Cargill confident after EC clears Degussa deal

By Anthony Fletcher

- Last updated on GMT

Related tags Food ingredients Mergers and acquisitions Degussa

Cargill has welcomed the EC's decision to approve its acquisition
of Degussa's food ingredients operations, claiming that the
decision will accelerate the company's focus on creating value and
growth for its customers.

In the short term, the approval means that Cargill and Degussa can now proceed with the necessary financial and legal transfers in order to complete the acquisition in the next few days.

"The decision by the EC significantly progresses Cargill's growth in the food ingredients arena and is consistent with our strategy of becoming the recognised global leader in providing food and beverage companies with innovative solutions that help them succeed,"​ said Warren Staley, Cargill chairman and chief executive officer.

"The Degussa food ingredients operations greatly complement our existing food ingredients business and create new opportunities for us to better support our customers in the quest to produce even tastier, healthier and more convenient foods."

Degussa's food ingredients operations have 2,050 employees in total with 1,500 in the texturant area and 550 in the flavour business. The addition will confirm Cargill as a major supplier of starches, hydrocolloids, soy proteins, emulsifiers, dairy and meat cultures, and give it a significant position in ingredients systems and blends and health promoting ingredients.

Degussa's texturant business has 33 locations - 19 of which are texturant production sites. Eleven of the production sites are in Europe, four in the Americas, two in Asia and two in North Africa.

"This is good news for the employees of Degussa's food ingredients operations as they will be joining a dynamic food ingredient company in which their expertise will be key to its future growth,"​ said Staley.

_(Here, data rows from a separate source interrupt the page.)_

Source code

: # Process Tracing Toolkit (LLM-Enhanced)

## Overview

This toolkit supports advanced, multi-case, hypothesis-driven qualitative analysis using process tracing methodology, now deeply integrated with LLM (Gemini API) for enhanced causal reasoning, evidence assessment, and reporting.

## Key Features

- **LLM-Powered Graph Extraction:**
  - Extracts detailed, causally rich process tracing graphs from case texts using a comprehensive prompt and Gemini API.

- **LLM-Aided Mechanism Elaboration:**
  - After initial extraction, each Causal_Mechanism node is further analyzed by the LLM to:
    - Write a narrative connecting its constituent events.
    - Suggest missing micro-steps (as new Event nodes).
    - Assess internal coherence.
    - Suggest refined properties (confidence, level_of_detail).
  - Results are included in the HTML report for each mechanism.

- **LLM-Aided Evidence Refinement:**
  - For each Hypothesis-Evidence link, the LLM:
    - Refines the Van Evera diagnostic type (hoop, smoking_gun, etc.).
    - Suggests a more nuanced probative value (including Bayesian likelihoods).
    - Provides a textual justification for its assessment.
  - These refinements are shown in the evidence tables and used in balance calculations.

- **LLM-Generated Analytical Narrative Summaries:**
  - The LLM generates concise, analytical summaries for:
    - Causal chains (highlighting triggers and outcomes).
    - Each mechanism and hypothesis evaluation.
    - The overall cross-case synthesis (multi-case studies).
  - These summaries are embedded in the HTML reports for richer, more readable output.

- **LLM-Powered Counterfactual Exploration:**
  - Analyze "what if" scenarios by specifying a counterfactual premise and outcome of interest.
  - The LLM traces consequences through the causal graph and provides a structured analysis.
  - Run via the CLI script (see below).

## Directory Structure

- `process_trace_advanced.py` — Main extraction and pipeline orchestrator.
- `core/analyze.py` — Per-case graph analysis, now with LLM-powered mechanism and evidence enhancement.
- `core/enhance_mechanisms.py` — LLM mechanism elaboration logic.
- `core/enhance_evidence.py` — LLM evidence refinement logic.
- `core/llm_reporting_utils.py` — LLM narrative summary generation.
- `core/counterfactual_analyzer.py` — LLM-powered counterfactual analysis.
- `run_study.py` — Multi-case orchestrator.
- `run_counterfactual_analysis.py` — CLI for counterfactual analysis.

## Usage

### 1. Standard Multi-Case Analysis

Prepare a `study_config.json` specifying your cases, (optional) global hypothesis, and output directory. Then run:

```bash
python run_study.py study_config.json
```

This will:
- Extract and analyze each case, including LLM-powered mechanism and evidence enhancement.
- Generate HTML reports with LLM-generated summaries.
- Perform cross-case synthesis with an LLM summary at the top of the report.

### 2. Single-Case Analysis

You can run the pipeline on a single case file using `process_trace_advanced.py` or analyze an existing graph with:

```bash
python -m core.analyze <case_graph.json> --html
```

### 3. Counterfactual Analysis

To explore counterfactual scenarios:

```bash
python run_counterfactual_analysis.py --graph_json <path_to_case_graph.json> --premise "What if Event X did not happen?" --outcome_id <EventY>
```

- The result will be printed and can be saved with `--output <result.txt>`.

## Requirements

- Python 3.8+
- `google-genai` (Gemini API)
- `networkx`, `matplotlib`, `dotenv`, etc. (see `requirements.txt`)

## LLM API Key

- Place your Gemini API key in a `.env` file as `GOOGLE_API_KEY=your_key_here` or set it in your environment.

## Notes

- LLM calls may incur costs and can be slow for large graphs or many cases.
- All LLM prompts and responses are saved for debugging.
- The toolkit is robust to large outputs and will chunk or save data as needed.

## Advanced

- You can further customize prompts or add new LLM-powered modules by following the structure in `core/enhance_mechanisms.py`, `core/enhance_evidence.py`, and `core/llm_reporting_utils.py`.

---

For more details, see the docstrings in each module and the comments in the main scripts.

Degussa initially agreed to sell its food ingredients business for € 540 million back in October 2005. But clearance of the acquisition only came last week after a detailed Commission inquiry, which was set up following concerns over horizontal overlaps of the parties activities within the lecithin sector.

The Commission was aware that Cargill had only recently entered the markets for lecithin, on which DFI was already a major actor, and that the merger would remove effective competition.

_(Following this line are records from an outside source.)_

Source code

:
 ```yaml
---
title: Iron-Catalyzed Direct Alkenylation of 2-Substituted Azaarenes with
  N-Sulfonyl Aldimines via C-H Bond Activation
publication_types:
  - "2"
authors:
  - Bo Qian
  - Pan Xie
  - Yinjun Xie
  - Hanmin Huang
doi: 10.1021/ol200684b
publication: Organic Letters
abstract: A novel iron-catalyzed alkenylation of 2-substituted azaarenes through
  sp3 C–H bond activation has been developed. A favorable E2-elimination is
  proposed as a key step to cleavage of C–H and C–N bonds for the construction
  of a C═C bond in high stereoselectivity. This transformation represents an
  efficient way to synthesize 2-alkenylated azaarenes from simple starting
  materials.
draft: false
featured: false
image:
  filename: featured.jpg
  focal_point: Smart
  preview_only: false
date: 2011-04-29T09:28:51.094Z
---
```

In the course of the investigation however, the Commission found that, although barriers to entry are rather high, several producers from Brazil and India have been able to enter the markets due to their easy access to the raw material (non-GM soybeans) and their partnership with distributors established in Europe.

Some of these producers are in the process of establishing their own distribution networks in Europe. Since these new competitors are often also the suppliers of Cargill and DFI, the Commission has concluded that the merged companies will have very little scope to increase prices.

The EC was therefore satisfied that the new entity will continue to face sufficient competition. US authorities have already given their clearance for the deal.

Lecithin is mainly extracted from soybeans and used as an emulsifier by companies in the food industry such as chocolate manufacturers and bakeries, and to a lesser extent in other industries such as animal feed. The ingredient has a wide functionality beyond its emulsifying properties and carries a unique good-for-you image, thus making it a valuable commodity.